Monday, September 03, 2007

CIRCLING THE MONKEY




I saw an extraordinary film last night - Roberto Rossellini's little-seen India, Matri Bhumi ("India, Motherland").

Film critic Girish Shambu calls it, along with Renoir's The River (which I adore), the best film he's seen about India made by a westerner.


After seeing it at Cannes in 1959, Godard said that "[Rossellini] has already gone on from the point which others may perhaps reach in 20 years. INDIA is the creation of a world."

After Cannes, though, the film virtually disappeared - for over 40 years.

There's only one copy of it - a faded print that has yet to be restored (did you hear that, Mr. Coppola?).

A new group called The Chicago Cinema Forum arranged the screening - which consisted of a DVD of that faded print being projected onto a screen.

Still, it was mind-blowing: part documentary and mostly fiction that used non-actors doing their real jobs.

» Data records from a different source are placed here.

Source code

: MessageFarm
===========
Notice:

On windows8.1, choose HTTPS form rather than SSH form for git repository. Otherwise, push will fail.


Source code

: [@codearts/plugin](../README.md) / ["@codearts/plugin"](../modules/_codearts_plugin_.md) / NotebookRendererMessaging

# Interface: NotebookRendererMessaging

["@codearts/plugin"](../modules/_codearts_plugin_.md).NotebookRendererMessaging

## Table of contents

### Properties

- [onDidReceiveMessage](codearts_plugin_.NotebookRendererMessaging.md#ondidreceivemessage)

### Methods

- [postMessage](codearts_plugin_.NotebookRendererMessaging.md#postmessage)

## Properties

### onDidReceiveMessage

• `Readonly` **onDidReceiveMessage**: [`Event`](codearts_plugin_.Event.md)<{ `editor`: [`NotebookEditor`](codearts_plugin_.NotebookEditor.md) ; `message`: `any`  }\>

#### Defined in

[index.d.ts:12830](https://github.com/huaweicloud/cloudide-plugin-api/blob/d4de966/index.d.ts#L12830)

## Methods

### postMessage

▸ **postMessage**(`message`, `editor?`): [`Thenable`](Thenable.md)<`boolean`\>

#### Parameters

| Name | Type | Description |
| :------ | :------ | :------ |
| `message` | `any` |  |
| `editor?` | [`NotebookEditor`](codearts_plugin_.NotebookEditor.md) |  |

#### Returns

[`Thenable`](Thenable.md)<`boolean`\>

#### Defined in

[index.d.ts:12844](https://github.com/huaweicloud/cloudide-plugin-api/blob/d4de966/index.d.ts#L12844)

The first segment concerned a mahout (elephant handler) in Karnataka, and was a lyrical examination of their daily life; for three hours each day the elephants push down trees and gracefully haul massive logs between tusks and trunk to a truck, where they gently set them down. This mesmerizing scene went on for some time, and the only sound was of the bells that hung around the elephants' necks. After three hours of work, the elephants were finished for the day. But not the mahouts. They spent the rest of the day washing, massaging, reassuring, feeding and caring for them. There were some really funny elements - including a subplot about elephants mating and the mahout finding his own mate in which it was noted that "after 10 months of pregnancy the female wants nothing to do with the male." And seeing long, lingering shots of an audience of villagers staring staring stonefaced at a raucous puppet show made me realize how stupid we all look while watching movies....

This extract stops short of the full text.